Climate change tolerance

With global warming, a species like brook charr, which inhabits temperate/cold and highly oxygenated water, may be at risk. In general, fishes—as ectotherms—are vulnerable to temperature changes because their physiology is determined by the thermodynamic effects of the surrounding water temperature, which sets their body temperature (48–50). Under global warming, genetic variation may not be sufficient to allow rapid adaptation to new selection pressures (51), and phenotypic plasticity may represent a rapid response mechanism to cope with these changes (52). We thus began a series of experiments to study temperature tolerance in this species.

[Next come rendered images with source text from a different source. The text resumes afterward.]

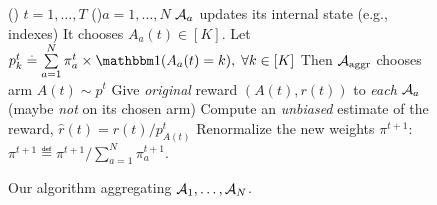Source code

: 	\begin{figure}[h!]
		\centering
		\begin{framed}
		\begin{algorithm}[H]
			\For()
            {$t = 1, \dots, T$}{
				\For(){$a = 1, \dots, N$}{
					$\Alg_a$ updates its internal state (e.g., \UCB{} indexes)\;
					It chooses $A_a(t) \in [K]$.
				}
				Let $p^{t}_k \eqdef \sum\limits_{a = 1}^{N} \pi^{t}_a \times \indic(A_a(t) = k), \;\forall k\in[K]$\;
				Then $\mathcal{A}_{\mathrm{aggr}}$ chooses arm $A(t) \sim p^{t}$\;
				Give \emph{original} reward $(A(t), r(t))$ to \emph{each} $\Alg_a$ (maybe \emph{not} on its chosen arm)\;
				Compute an \emph{unbiased} estimate of the reward, $\widehat{r}(t) = r(t) / p^{t}_{A(t)}$\;
				\For{$a = 1, \dots, N$}{
					\uIf{$\Alg_a$ was trusted, \ie, $A_a(t) = A(t)$}{
						$ \pi^{t+1}_{a} = \exp(\eta_t \widehat{r}(t)) \times \pi^{t}_{a} $
						\tcp*{Trusted more}
					}
					\uElse{
						$ \pi^{t+1}_{a} = \pi^{t}_{a} $
						\tcp*{Do not update the trust now}
					}
				}
				Renormalize the new weights $\pi^{t+1}$: $\pi^{t+1} \eqdef \pi^{t+1} / \sum_{a=1}^{N} \pi^{t+1}_{a}$.
			}
			\caption{Our algorithm \Aggr{} aggregating $\mathcal{A}_1,\dots,\mathcal{A}_N$.}
			\label{algo:25:Aggr}
		\end{algorithm}
		\end{framed}
	\end{figure}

Because brook charr in Québec are essentially produced for stocking enhancement, we first tested whether selection for the absence of early sexual maturation combined with better growth performance in brook charr may have affected their thermal resistance and the gene expression response in the presence of thermal stress (30). Contrary to our expectations, Ls juveniles (under the selection process for five generations) had a higher thermal resistance than L fish (control population). In addition, once submitted to an acute thermal stress challenge, their loss of equilibrium occurred on average 1°C higher than what was observed for L individuals (30). The selected fish also showed higher relative liver cat (coding for catalase, an antioxidant enzyme) and hsp 70 (coding for heat shock protein HSP 70) gene expressions (Figure 3). These results provided support for adaptive differences between the Ls and L strains of brook charr in their potential for gene expression-mediated phenotypic plasticity in response to temperature changes. They also support that selection for greater thermal tolerance may be possible. As Ls juveniles were bigger than L ones, the relationship between weight and thermal tolerance certainly deserves to be studied further at the physiological level [see (53)].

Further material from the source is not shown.